I bought him a medicated concealer to try to cover his spots, but he didn’t like it. Instead, he nicked his sister’s foundation from the panto last year and has started wearing that. It certainly makes his face look a lot better, but I fear for the damage it is causing. I know the dermatologist told me I should only use foundation from Sk:n Clinics and, having looked at the cost, it’s an absolute fortune. (I’ve never worn foundation, so it’s never been an issue for me.) My son applies the foundation with a blusher brush, also nicked from his sister. Again, I’m pretty sure if he’d watched some YouTube videos, nobody would apply it with a blusher brush. But I’m letting it go. The foundation gives him confidence and that’s all that matters. (I must try not to worry too much about the germs on the brush spreading his spots and making them worse.)
But once he’s been to the dermatologist, if he has to give up the foundation, he will have to do it. He needs to give his skin the best chance of healing, even if that means revealing his spots for a few weeks.

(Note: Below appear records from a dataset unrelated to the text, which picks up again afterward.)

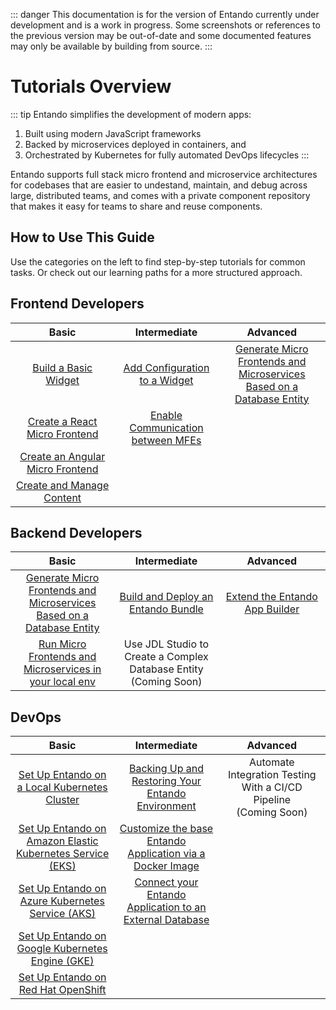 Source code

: ::: danger
This documentation is for the version of Entando currently under development and is a work in progress. 
Some screenshots or references to the previous version may be out-of-date and some documented features may 
only be available by building from source.
:::

# Tutorials Overview

::: tip Entando simplifies the development of modern apps:

1. Built using modern JavaScript frameworks
2. Backed by microservices deployed in containers, and
3. Orchestrated by Kubernetes for fully automated DevOps lifecycles
:::

Entando supports full stack micro frontend and microservice architectures for codebases that are easier to undestand, maintain, and debug across large, distributed teams, and comes with a private component repository that makes it easy for teams to share and reuse components.

## How to Use This Guide

Use the categories on the left to find step-by-step tutorials for common tasks. Or check out our learning paths for a more structured approach.

## Frontend Developers

<style>
table th:first-of-type {
    width: 33%;
}
table th:nth-of-type(2) {
    width: 33%;
}
table th:nth-of-type(3) {
    width: 34%;
}
</style>

| Basic | Intermediate | Advanced
| :-: | :-: | :-:
| [Build a Basic Widget](./cms/app-builder/hello-world.md)| [Add Configuration to a Widget](./micro-frontends/widget-configuration.md)| [Generate Micro Frontends and Microservices Based on a Database Entity](./backend-developers/generate-microservices-and-micro-frontends.md) | 
| [Create a React Micro Frontend](./micro-frontends/react.md) | [Enable Communication between MFEs](./micro-frontends/communication.md) | 
| [Create an Angular Micro Frontend](./micro-frontends/angular.md) | | 
| [Create and Manage Content](./cms/content-tutorial.md)| |


## Backend Developers

| Basic | Intermediate | Advanced
| :-: | :-: | :-:
| [Generate Micro Frontends and Microservices Based on a Database Entity](./backend-developers/generate-microservices-and-micro-frontends.md) | [Build and Deploy an Entando Bundle](./backend-developers/build-and-deploy.md) | [Extend the Entando App Builder](./customize-the-platform/extend-app-builder.md)|
| [Run Micro Frontends and Microservices in your local env](./backend-developers/run-local.md) | Use JDL Studio to Create a Complex Database Entity (Coming Soon) | 

## DevOps

| Basic | Intermediate | Advanced
| :-: | :-: | :-:
| [Set Up Entando on a Local Kubernetes Cluster](../docs/getting-started/) | [Backing Up and Restoring Your Entando Environment](./devops/backing-up-and-restoring-your-environment.md) | Automate Integration Testing With a CI/CD Pipeline <br> (Coming Soon)
| [Set Up Entando on Amazon Elastic Kubernetes Service (EKS)](./devops/installation/elastic-kubernetes-service/eks-install.md) | [Customize the base Entando Application via a Docker Image](./devops/build-core-image.md) |
| [Set Up Entando on Azure Kubernetes Service (AKS)](./devops/installation/azure-kubernetes-service/azure-install.md) |[Connect your Entando Application to an External Database](./devops/external-database/) | 
| [Set Up Entando on Google Kubernetes Engine (GKE)](./devops/installation/google-cloud-platform/) || 
| [Set Up Entando on Red Hat OpenShift](./devops/installation/open-shift/openshift-install.md) | |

Sadly, I’ve recently noticed a few spots on my younger son’s forehead. If we were any other family, I would have let them go, but I can’t risk it in our family. So he’s been whisked off to the doctor’s and has already got his first prescription lotion. The GP knows us and our problems so well, he just asked me what medication I’d like him to have! Between us, we’ve used them all over the last couple of years.
I’ve had to go over the whole ‘how to wash your face’ thing again, for my younger son. How can they not know how to wash their faces?
So skincare advice for boys really is needed. Does anyone know of any YouTube channels or similar that have skincare advice for teenage boys, particularly those with severe acne?